The Los Angeles basin has the worst air quality in the United States. For two decades, expensive "command and control" technology-based standards were used to regulate air pollution in the basin. Beginning in 1994, the South Coast Air Quality Management District (SCAQMD), in cooperation with the U.S. Environmental Protection Agency (EPA), began a new regulatory program, the Regional Clean Air Incentives Market (RECLAIM), in an attempt to reduce the costs of achieving regional air quality objectives. The salient features of the RECLAIM program are the distribution of tradable air pollution credits and the establishment of markets in which the credits may be bought and sold.

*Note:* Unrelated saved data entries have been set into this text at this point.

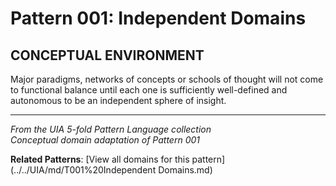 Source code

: # Pattern 001: Independent Domains

## CONCEPTUAL ENVIRONMENT

Major paradigms, networks of concepts or schools of thought will not come to functional balance until each one is sufficiently well-defined and autonomous to be an independent sphere of insight.

---

*From the UIA 5-fold Pattern Language collection*  
*Conceptual domain adaptation of Pattern 001*

**Related Patterns**: [View all domains for this pattern](../../UIA/md/T001%20Independent Domains.md)
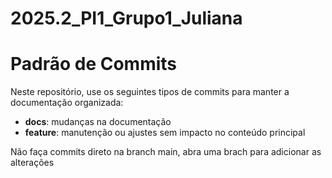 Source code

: # 2025.2_PI1_Grupo1_Juliana
#  Padrão de Commits

Neste repositório, use os seguintes tipos de commits para manter a documentação organizada:

- **docs**: mudanças na documentação  
- **feature**: manutenção ou ajustes sem impacto no conteúdo principal  

Não faça commits direto na branch main, abra uma brach para adicionar as alterações





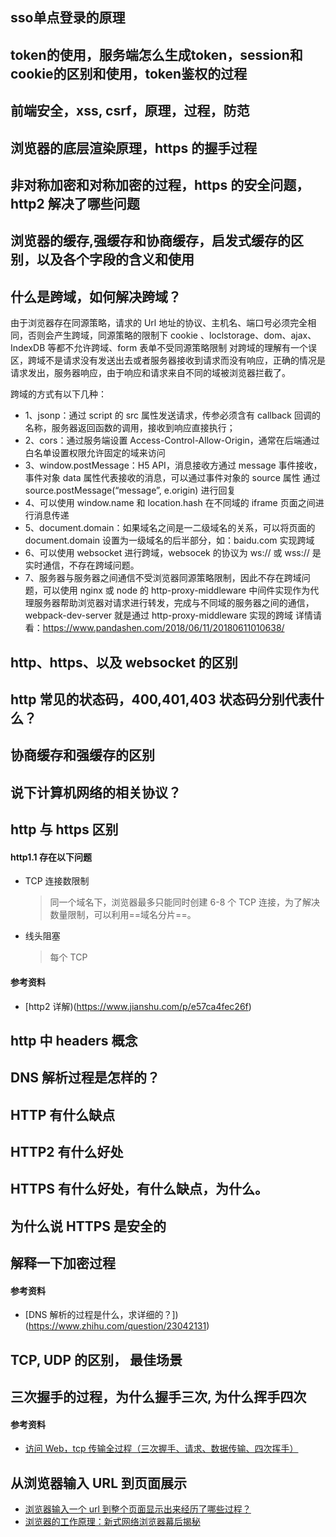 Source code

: ## sso单点登录的原理

## token的使用，服务端怎么生成token，session和cookie的区别和使用，token鉴权的过程

## 前端安全，xss, csrf，原理，过程，防范

## 浏览器的底层渲染原理，https 的握手过程

## 非对称加密和对称加密的过程，https 的安全问题，http2 解决了哪些问题

## 浏览器的缓存,强缓存和协商缓存，启发式缓存的区别，以及各个字段的含义和使用

## 什么是跨域，如何解决跨域？

由于浏览器存在同源策略，请求的 Url 地址的协议、主机名、端口号必须完全相同，否则会产生跨域，同源策略的限制下 cookie 、loclstorage、dom、ajax、IndexDB 等都不允许跨域、form 表单不受同源策略限制
对跨域的理解有一个误区，跨域不是请求没有发送出去或者服务器接收到请求而没有响应，正确的情况是请求发出，服务器响应，由于响应和请求来自不同的域被浏览器拦截了。

跨域的方式有以下几种：

- 1、jsonp：通过 script 的 src 属性发送请求，传参必须含有 callback 回调的名称，服务器返回函数的调用，接收到响应直接执行；
- 2、cors：通过服务端设置 Access-Control-Allow-Origin，通常在后端通过白名单设置权限允许固定的域来访问
- 3、window.postMessage：H5 API，消息接收方通过 message 事件接收，事件对象 data 属性代表接收的消息，可以通过事件对象的 source 属性 通过 source.postMessage(“message”, e.origin) 进行回复
- 4、可以使用 window.name 和 location.hash 在不同域的 iframe 页面之间进行消息传递
- 5、document.domain：如果域名之间是一二级域名的关系，可以将页面的 document.domain 设置为一级域名的后半部分，如：baidu.com 实现跨域
- 6、可以使用 websocket 进行跨域，websocek 的协议为 ws:// 或 wss:// 是实时通信，不存在跨域问题。
- 7、服务器与服务器之间通信不受浏览器同源策略限制，因此不存在跨域问题，可以使用 nginx 或 node 的 http-proxy-middleware 中间件实现作为代理服务器帮助浏览器对请求进行转发，完成与不同域的服务器之间的通信，webpack-dev-server 就是通过 http-proxy-middleware 实现的跨域
  详情请看：https://www.pandashen.com/2018/06/11/20180611010638/

## http、https、以及 websocket 的区别

## http 常见的状态码，400,401,403 状态码分别代表什么？

## 协商缓存和强缓存的区别

## 说下计算机网络的相关协议？

## http 与 https 区别

#### http1.1 存在以下问题

- TCP 连接数限制
  > 同一个域名下，浏览器最多只能同时创建 6-8 个 TCP 连接，为了解决数量限制，可以利用==域名分片==。
- 线头阻塞
  > 每个 TCP

#### 参考资料

- [http2 详解)(https://www.jianshu.com/p/e57ca4fec26f)

## http 中 headers 概念

## DNS 解析过程是怎样的？

## HTTP 有什么缺点

## HTTP2 有什么好处

## HTTPS 有什么好处，有什么缺点，为什么。

## 为什么说 HTTPS 是安全的

## 解释一下加密过程

#### 参考资料

- [DNS 解析的过程是什么，求详细的？])(https://www.zhihu.com/question/23042131)

## TCP, UDP 的区别， 最佳场景

## 三次握手的过程，为什么握手三次, 为什么挥手四次

#### 参考资料

- [访问 Web，tcp 传输全过程（三次握手、请求、数据传输、四次挥手）](https://blog.csdn.net/sinat_21455985/article/details/53508115)

## 从浏览器输入 URL 到页面展示

- [浏览器输入一个 url 到整个页面显示出来经历了哪些过程？](https://blog.csdn.net/weixin_34348174/article/details/93722583)
- [浏览器的工作原理：新式网络浏览器幕后揭秘](https://www.html5rocks.com/zh/tutorials/internals/howbrowserswork/)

Industry and policy makers in the region are concerned about the ultimate cost of pollution abatement under RECLAIM and the eventual price of RECLAIM pollution credits. Both the cost of abatement and the price of credits will depend upon the pollution abatement technologies available to firms. Initial estimates of the costs of pollution abatement under RECLAIM made by SCAQMD were based on an assumption of fixed-proportions pollution abatement technology. In this paper we present new estimates of air pollution abatement "production functions" for the region as a whole and for eight highly-polluting disaggregated industrial sectors located in the basin.

Our modeling approach differs from previous analyses in that we allow substitution possibilities among air pollution abatement inputs. We estimate a translog stochastic frontier pollution abatement production function for each sector using data on pollution emissions collected by the

California Air Resources Board and data on abatement costs developed by SCAQMD and the California Energy Commission. With substitution, the potential for pollution abatement extends beyond the conservative limits implied by the fixed-proportion assumptions of existing SCAQMD analyses.

Furthermore, with substitution possibilities the estimated marginal cost of pollution abatement may be significantly lower at higher levels of abatement. The estimated pollution abatement production functions may be used to investigate factor demands for pollution abatement inputs, substitution between abatement inputs, and factor expansion paths in abatement activity levels.

Our results indicate that substitution possibilities exist in air pollution abatement for industrial sectors in the Los Angeles Basin. As a result, we expect lower air pollution control costs than originally anticipated at the outset of the RECLAIM program. Hence, we also expect RECLAIM credit prices to rise less quickly, ceteris paribus, than originally anticipated. We compare realized RECLAIM credit prices with our estimates and with SCAQMD projections based on fixed-proportion assumptions.